[[ Information supplied, beginning ]]

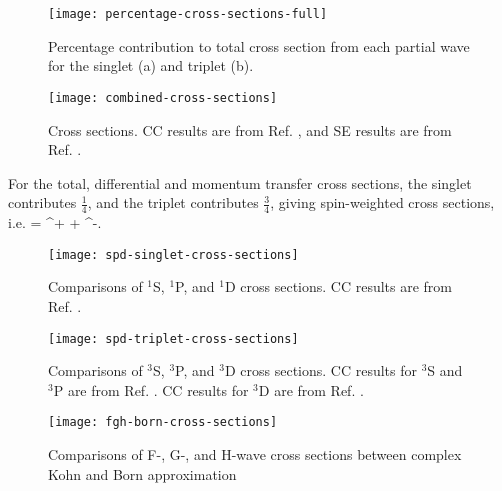 \documentclass[Dissertation.tex]{subfiles}
\begin{document}
\begin{figure}[H]
	\centering
	\texttt{[image: percentage-cross-sections-full]}
	\caption[Percentage contribution to total cross section]{Percentage contribution to total cross section from each partial wave for the singlet (a) and triplet (b).}
	\label{fig:percentage-cross-sections-full}
\end{figure}

\begin{figure}[H]
	\centering
	\texttt{[image: combined-cross-sections]}
	\caption[Cross sections.]{Cross sections. CC results are from Ref. \cite{Walters2004}, and SE results are from Ref. \cite{Hara1975}.}
	\label{fig:combined-cross-sections}
\end{figure}


For the total, differential and momentum transfer cross sections, the singlet contributes $\frac{1}{4}$, and the triplet contributes $\frac{3}{4}$, giving spin-weighted cross sections, i.e. \cite{Ward1987}
\beq
\label{eq:SpinWeightCS}
\sigma =  \sigma^+ +  \sigma^-.
\eeq


\label{sec:crosscompare}
\begin{figure}[H]
	\centering
	\texttt{[image: spd-singlet-cross-sections]}
	\caption[Comparisons of $^1$S, $^1$P, and $^1$D cross sections.]{Comparisons of $^1$S, $^1$P, and $^1$D cross sections. CC results are from Ref. \cite{Walters2004}.}
	\label{fig:spd-singlet-cross-sections}
\end{figure}

\begin{figure}[H]
	\centering
	\texttt{[image: spd-triplet-cross-sections]}
	\caption[Comparisons of $^3$S, $^3$P, and $^3$D cross sections.]{Comparisons of $^3$S, $^3$P, and $^3$D cross sections. CC results for $^3$S and $^3$P are from Ref. \cite{Walters2004}. CC results for $^3$D are from Ref. \cite{Blackwood2002}.}
	\label{fig:spd-triplet-cross-sections}
\end{figure}


\begin{figure}[H]
	\centering
	\texttt{[image: fgh-born-cross-sections]}
	\caption[Comparisons of F-, G-, and H-wave cross sections]{Comparisons of F-, G-, and H-wave cross sections between complex Kohn and Born approximation}
	\label{fig:fgh-born-cross-sections}
\end{figure}
\end{document}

[[ Information supplied, end ]]

Task to complete:
An exact restatement of the entries above is needed; no picture may appear in it.

Result for this task:
 \documentclass[Dissertation.tex]{subfiles}
\begin{document}
\begin{figure}[H]
	\centering
	\texttt{[image: percentage-cross-sections-full]}
	\caption[Percentage contribution to total cross section]{Percentage contribution to total cross section from each partial wave for the singlet (a) and triplet (b).}
	\label{fig:percentage-cross-sections-full}
\end{figure}

\begin{figure}[H]
	\centering
	\texttt{[image: combined-cross-sections]}
	\caption[Cross sections.]{Cross sections. CC results are from Ref. \cite{Walters2004}, and SE results are from Ref. \cite{Hara1975}.}
	\label{fig:combined-cross-sections}
\end{figure}


For the total, differential and momentum transfer cross sections, the singlet contributes $\frac{1}{4}$, and the triplet contributes $\frac{3}{4}$, giving spin-weighted cross sections, i.e. \cite{Ward1987}
\beq
\label{eq:SpinWeightCS}
\sigma =  \sigma^+ +  \sigma^-.
\eeq


\label{sec:crosscompare}
\begin{figure}[H]
	\centering
	\texttt{[image: spd-singlet-cross-sections]}
	\caption[Comparisons of $^1$S, $^1$P, and $^1$D cross sections.]{Comparisons of $^1$S, $^1$P, and $^1$D cross sections. CC results are from Ref. \cite{Walters2004}.}
	\label{fig:spd-singlet-cross-sections}
\end{figure}

\begin{figure}[H]
	\centering
	\texttt{[image: spd-triplet-cross-sections]}
	\caption[Comparisons of $^3$S, $^3$P, and $^3$D cross sections.]{Comparisons of $^3$S, $^3$P, and $^3$D cross sections. CC results for $^3$S and $^3$P are from Ref. \cite{Walters2004}. CC results for $^3$D are from Ref. \cite{Blackwood2002}.}
	\label{fig:spd-triplet-cross-sections}
\end{figure}


\begin{figure}[H]
	\centering
	\texttt{[image: fgh-born-cross-sections]}
	\caption[Comparisons of F-, G-, and H-wave cross sections]{Comparisons of F-, G-, and H-wave cross sections between complex Kohn and Born approximation}
	\label{fig:fgh-born-cross-sections}
\end{figure}
\end{document}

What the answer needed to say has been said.